As environmental protection and the reduction of fossil fuel consumption are increasingly valued, the combustion process is required to be more efficient and cleaner. Therefore, obtaining key thermophysical parameters is crucial for combustion research and burner design. Traditional contact measurement technology will interfere with the combustion process.
Laser diagnostic technology, such as coherent anti-Stokes Raman scattering (CARS), is a widely used high-precision temperature measurement technology. Through the vibration or rotation resonance enhancement of gas molecules (usually N2), a beam of laser-like CARS signal light is generated through the four-wave mixing process. Vibration CARS can usually measure temperatures above 1000 K, and the single-point temperature measurement accuracy in the flame is 5%-10%. Before the engine ignition, even if it has reached maximum compression, its typical temperature is in the range of 400-600 K. At this time, the particle number distribution of the rotational state of N2 molecules is more sensitive to temperature. Through the rotation CARS technology, the single-point temperature measurement accuracy in the internal combustion engine can reach 5%-8%.

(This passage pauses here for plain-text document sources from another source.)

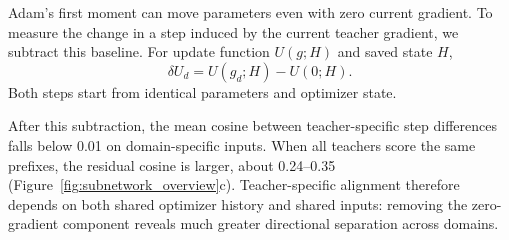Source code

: Adam's first moment can move parameters even with zero current gradient. To measure the change in a step induced by the current teacher gradient, we subtract this baseline. For update function $U(g;H)$ and saved state $H$,
\begin{equation}
\delta U_d=U(g_d;H)-U(0;H).
\label{eq:history_subtracted}
\end{equation}
Both steps start from identical parameters and optimizer state.

After this subtraction, the mean cosine between teacher-specific step differences falls below 0.01 on domain-specific inputs. When all teachers score the same prefixes, the residual cosine is larger, about 0.24--0.35 (Figure~\ref{fig:subnetwork_overview}c). Teacher-specific alignment therefore depends on both shared optimizer history and shared inputs: removing the zero-gradient component reveals much greater directional separation across domains.
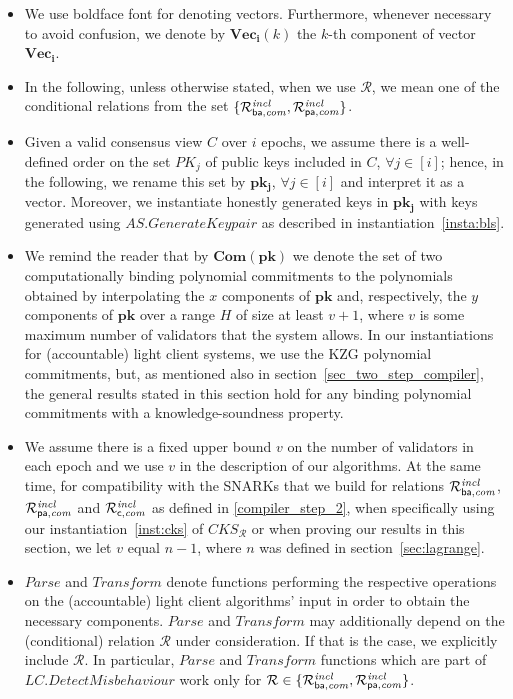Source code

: \begin{itemize}
\item We use boldface font for denoting vectors. Furthermore, whenever necessary to avoid confusion, 
we denote by $\mathbf{Vec_i}(k)$ the $k$-th component of vector $\mathbf{Vec_i}$. 

\item In the following, unless otherwise stated, when we use $\mathcal{R}$, we mean one of the conditional relations from the set 
$\{ \mathcal{R}^{\mathit{incl}}_{\mathsf{ba},\mathit{com}}, \mathcal{R}^{\mathit{incl}}_{\mathsf{pa},\mathit{com}}\}$.%

\item Given a valid consensus view $C$ over $i$ epochs, we assume there is a well-defined order on the set $\mathit{PK_j}$  
of public keys included in $C$, $\forall j \in [i]$; hence, in the following, we rename this set by $\mathbf{pk_j}$, $\forall j \in [i]$ 
and interpret it as a vector. Moreover, we instantiate honestly generated keys in $\mathbf{pk_j}$ with keys generated using 
$\mathit{AS.GenerateKeypair}$ as described in instantiation~\ref{insta:bls}.
  
\item We remind the reader that by $\mathbf{Com}(\mathbf{pk})$ we denote the set of two computationally binding polynomial 
commitments to the polynomials obtained by interpolating the $x$ components of $\mathbf{pk}$ and, respectively, the $y$ 
components of $\mathbf{pk}$ over a range $H$ of size at least $v+1$, where $v$ is some maximum number of validators that the system allows. 
In our instantiations for (accountable) light client systems, we use the KZG polynomial commitments, but, as mentioned also in 
section~\ref{sec_two_step_compiler}, the general results stated in this section hold for any binding polynomial commitments with a knowledge-soundness property.

\item We assume there is a fixed upper bound $v$ on the number of validators in each epoch and we use $v$ in the description of our algorithms. 
At the same time, for compatibility with the SNARKs that we build for relations $\mathcal{R}^{\mathit{incl}}_{\mathsf{ba},\mathit{com}}$, $\mathcal{R}^{\mathit{incl}}_{\mathsf{pa},\mathit{com}}$ and $\mathcal{R}^{\mathit{incl}}_{\mathsf{c},\mathit{com}}$ as defined 
in \ref{compiler_step_2}, when specifically using our instantiation~\ref{inst:cks} of $\mathit{CKS_{\mathcal{R}}}$ or when proving our results in this section, we 
let $v$ equal $n-1$, where $n$ was defined in section~\ref{sec:lagrange}. 

\item $\mathit{Parse}$ and $\mathit{Transform}$ denote functions performing the respective operations on the 
(accountable) light client algorithms' input in order to obtain the necessary components. $\mathit{Parse}$ and $\mathit{Transform}$ 
may additionally depend on the (conditional) relation $\mathcal{R}$ under consideration. If that is the case, we explicitly include 
$\mathcal{R}$. In particular, $\mathit{Parse}$ and $\mathit{Transform}$ functions which are part of $\mathit{LC.DetectMisbehaviour}$ 
work only for $\mathcal{R} \in \{ \mathcal{R}^{\mathit{incl}}_{\mathsf{ba},\mathit{com}}, \mathcal{R}^{\mathit{incl}}_{\mathsf{pa},\mathit{com}} \}$. 


\end{itemize}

Laser induced fluorescence (LIF) is usually used for two-dimensional measurement of temperature field. The spatial resolution of LIF technology is usually less than 100um. However, CARS and LIF technologies obtain temperature by measuring the spectral distribution of signal intensity and light intensity respectively. They are easily affected by pumping light intensity disturbance and detector noise during measurement. Especially under high pressure, inelastic collisions between molecules reduce the effective fluorescence quantum yield, which greatly reduces the LIF signal intensity and is not conducive to signal interpretation.
Laser induced thermal grating spectroscopy (LITGS) technology perfectly solves the above problems.
In the experimental system, a continuous beam of detection light meets the Bragg scattering condition and can excite a coherent thermal grating signal in the cross region. After spatial and spectral filtering, this signal is detected by a photomultiplier tube and displayed and stored by a digital oscilloscope. This signal carries rich flow field information. Through frequency domain analysis, the temperature of the gas can be measured. The experimental results show that the temperature measured by the laser-induced thermal grating spectroscopy (LIGS) technology is in good agreement with the thermocouple temperature, showing a high measurement accuracy. In addition, the technology can also directly measure the gas sound velocity, and the measurement results are basically consistent with the theoretical curve within a certain temperature range, showing that the technology has high measurement accuracy and the ability to measure multiple parameters simultaneously.
Factors affecting the waveform of the thermal grating signal include pressure and gas component concentration. As the pressure increases, the signal intensity increases, the number of signal peaks also increases, and the signal decay rate decreases. Changes in gas component concentration will also affect the thermal grating signal waveform. Under low concentration and high pumping energy conditions, the generated electrostrictive signal can also be used for temperature measurement.
In general, the laser-induced grating temperature measurement system is a laser combustion diagnostic technology with broad application prospects, especially for temperature measurement in high-pressure environments.